Brandchannel interview with BEN’s CEO, Gary Shenk

By  Gary Shenk
On 10/13/2016

In May, Corbis Entertainment (an offshoot of the Corbis image-licensing business founded by Bill Gates) relaunched as Branded Entertainment Network, or BEN. The stated goal of the rebrand was to “access and turn premium entertainment content into measurable advertising opportunities.” Turns out, BEN has been pretty good at it.

In the beginning, BEN found many brands were interested in product placement, but experimented gingerly. But the company says that 93% of brands that experimented with BEN’s services once not only ended up coming back for more but came back with a higher level spend.

While BEN works with brands interested in premium TV programming like HBO’s Silicon Valley (Chevy Volt) and Showtime’s Ray Donovan (Heineken), it’s now one of the biggest players in the social media/brand integration space.

We spoke with BEN CEO Gary Shenk about assuring quality brand placements, the role of user-generated content and the explosion, power and regulation of brand integration with social media influencers.

brandchannel: BEN allows brands to select projects by budget. Does that create challenges to make sure the product placements are appropriate?

Gary Shenk: That’s never really a risk for us because the type of contact that we operate with makes sure the brands have a good experience. We’ve been in this business longer than anyone else and we recognize that when it’s authentic and seamless, brand integration can catch lightning in a bottle. If it’s not authentic and it’s too overt it can have a detrimental impact on brand.

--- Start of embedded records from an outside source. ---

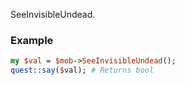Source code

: SeeInvisibleUndead.
### Example

```perl
my $val = $mob->SeeInvisibleUndead();
quest::say($val); # Returns bool
```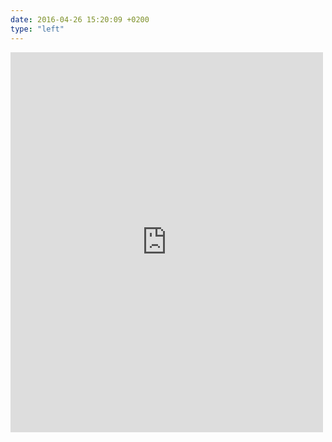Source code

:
 ```yaml
---
date: 2016-04-26 15:20:09 +0200
type: "left"
---
```

<iframe src="https://www.facebook.com/plugins/post.php?href=https%3A%2F%2Fwww.facebook.com%2Fgalka.khutorianska%2Fposts%2F980068235442718&width=500" width="500" height="608" style="border:none;overflow:hidden" scrolling="no" frameborder="0" allowTransparency="true"></iframe>
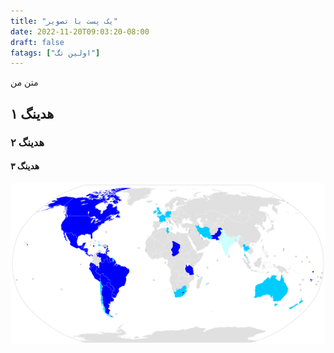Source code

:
 ```yaml
---
title: "یک پست با تصویر"
date: 2022-11-20T09:03:20-08:00
draft: false
fatags: ["اولین تگ"]
---
```


متن من

## هدینگ ۱
### هدینگ ۲
#### هدینگ ۳ 

![](globe.png)

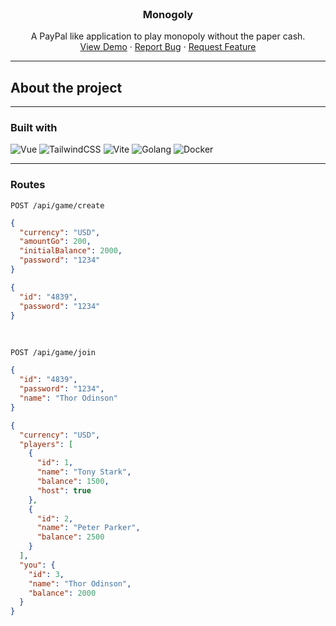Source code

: <br />
<div align="center">
<h3 align="center">Monogoly</h3>

  <p align="center">
    A PayPal like application to play monopoly without the paper cash.
    <br />
    <a href="#">View Demo</a>
    ·
    <a href="./issues">Report Bug</a>
    ·
    <a href="./issues">Request Feature</a>
  </p>
</div>

---

## About the project

---
### Built with

<img src="https://img.shields.io/badge/vuejs-%2335495e.svg?style=for-the-badge&logo=vuedotjs&logoColor=%234FC08D" alt="Vue"/>
<img src="https://img.shields.io/badge/tailwindcss-%2338B2AC.svg?style=for-the-badge&logo=tailwind-css&logoColor=white" alt="TailwindCSS"/>
<img src="https://img.shields.io/badge/vite-%23646CFF.svg?style=for-the-badge&logo=vite&logoColor=white" alt="Vite"/>
<img src="https://img.shields.io/badge/go-%2300ADD8.svg?style=for-the-badge&logo=go&logoColor=white" alt="Golang"/>
<img src="https://img.shields.io/badge/docker-%230db7ed.svg?style=for-the-badge&logo=docker&logoColor=white" alt="Docker"/>

---
### Routes

``POST /api/game/create``

```json
{
  "currency": "USD",
  "amountGo": 200,
  "initialBalance": 2000,
  "password": "1234"
}
```

```json
{
  "id": "4839",
  "password": "1234"
}
```

<br>

``POST /api/game/join``

```json
{
  "id": "4839",
  "password": "1234",
  "name": "Thor Odinson"
}
```

```json
{
  "currency": "USD",
  "players": [
    {
      "id": 1,
      "name": "Tony Stark",
      "balance": 1500,
      "host": true
    },
    {
      "id": 2,
      "name": "Peter Parker",
      "balance": 2500
    }
  ],
  "you": {
    "id": 3,
    "name": "Thor Odinson",
    "balance": 2000
  }
}
```
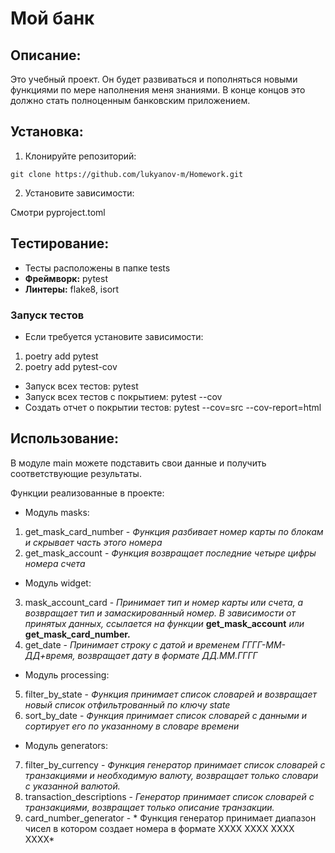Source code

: # Мой банк

## Описание:

Это учебный проект. Он будет развиваться и пополняться новыми функциями по мере наполнения меня знаниями. 
В конце концов это должно стать полноценным банковским приложением.

## Установка:

1. Клонируйте репозиторий:
```
git clone https://github.com/lukyanov-m/Homework.git
```
2. Установите зависимости:

Смотри pyproject.toml

## Тестирование:
+ Тесты расположены в папке tests
+ **Фреймворк:** pytest
+ **Линтеры:** flake8, isort
### Запуск тестов
+ Если требуется установите зависимости:
1. poetry add pytest
2. poetry add pytest-cov
+ Запуск всех тестов: pytest 
+ Запуск всех тестов с покрытием: pytest --cov
+ Создать отчет о покрытии тестов: pytest --cov=src --cov-report=html


## Использование:

В модуле main можете подставить свои данные и получить соответствующие результаты.

Функции реализованные в проекте:
* Модуль masks:
1. get_mask_card_number - *Функция разбивает номер карты по блокам и скрывает часть этого номера*
2. get_mask_account - *Функция возвращает последние четыре цифры номера счета*
* Модуль widget:
3. mask_account_card - *Принимает тип и номер карты или счета, а возвращает тип и замаскированный номер.
   В зависимости от принятых данных, ссылается на функции* **get_mask_account** *или* **get_mask_card_number.**
4. get_date - *Принимает строку с датой и временем ГГГГ-ММ-ДД+время, возвращает дату в формате ДД.ММ.ГГГГ*
* Модуль processing:
5. filter_by_state - *Функция принимает список словарей и возвращает новый список отфильтрованный по ключу state*
6. sort_by_date - *Функция принимает список словарей с данными и сортирует его по указанному в словаре времени*
* Модуль generators:
7. filter_by_currency - *Функция генератор принимает список словарей с транзакциями и необходимую валюту,
   возвращает только словари с указанной валютой.*
8. transaction_descriptions - *Генератор принимает список словарей с транзакциями, возвращает только описание транзакции.*
9. card_number_generator - * Функция генератор принимает диапазон чисел в котором создает номера в формате XXXX XXXX XXXX XXXX*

We would never do an integration that crosses that line. We’re always working with premium content and we always give them the creative leeway to make the magic happen onscreen. Doing it that way has a price attached to it. The reality is, the price is much better when compared to traditional advertising in terms of effectiveness. But it does cost money in order to do that level of integration.

We’re never going to say to a brand, “Oh, you only have so much budget, let’s go into some second-rate content.” We would never do that because it would be detrimental to the brand and our service. Rather, we would ask, what are the brand’s goals? What is the budget and what can we do that will have an extremely positive impact with that amount of money? And in the case where we can’t do that, we’re not going to do the project.

brandchannel: Speaking of doing this longer than anyone else, you got your start clearing rights and creating, basically, what the kids today call mash-ups. Recently Reddit said it would allow brands to “sponsor” content created on its network where brand mentions and mash-ups are ubiquitous. How big an opportunity or a risk is it for brands to draw attention to user-created content?

Shenk: I think that is a bit of a risk for brands. Our strategy is to work with social influencers who are proven in terms of their authentic connection to audiences. We have relationships with 30,000 influencers across platforms. We’re working with proven quantities. We know what they are and they know how to connect to their audiences.

While we allow them creative leeway to weave their magic in their own videos, we do have several points of control. We establish basic messaging points that we want to communicate and after they have done the video with the brand we do ensure that it is consistent with out guidelines before it gets posted. I think it’s important to work with proven influencers and to have control too make sure the brand messaging is going to be communicated the way the brand wants.

If you leave it completely up to users, in some cases really good stuff can happen. But there is a real risk of bad things happening.

brandchannel: You mention social media influencers. That’s a huge growth area for product placement, one that has led to a lot of rule-making and regulations. Is there a level at which product placement in social media is a little self-destructive? How do you deal with everyone doing it maybe not so professionally and it spilling over?

Shenk: Working with social media influencers is the fasting-growing part of BEN. Influencers predominantly means YouTube but it also means Snapchat and Twitch and Facebook and Instagram. Influencer product integration is incredibly effective. The level of engagement between the audience and the content is much higher than traditional programming. The audiences are also much more loyal to that producer.

The influencer is called an influencer because they have a much higher ability to impact an action by their audience whether it be liking something or ideally going out and buying it. That said, in order to do it well it’s critical to follow best practices. We call it the “magic triangle” where you have consensus between the brand, the audience and the creator. They all need to be at the table equally, with none of those three imposing itself on the others.

And disclosure is incredibly important (for) a paid promotion by a brand. And not only disclosure in the video itself but also in the footnotes of the video. We’ve found that showing a disclosure actually makes the authenticity of the integration even more effective. Product integration in social media is destructive when it’s not done well and it doesn’t play by the basic rules. I’d argue that when you abide by the rules, [social media integration] is the most effective of all the integration channels, especially in the millennial demographic.

brandchannel: Does BEN have any plans to become a production house and make its own content and shows?

Shenk: That came up just this week. Increasingly we are meeting with clients who are doing a lot of their own branded content production, and certainly premium branded content, like BMW Films, traps lightning in a bottle.

But for now, we are playing in the space off other people’s content and enabling seamless integration into that content. However, clearly there is synergy from a client’s perspective to offer brands not only that seamless integration in other content but also production of their own content that they can own and distribute themselves. That’s something that we’re going to be exploring either via partnerships or through organic evolution.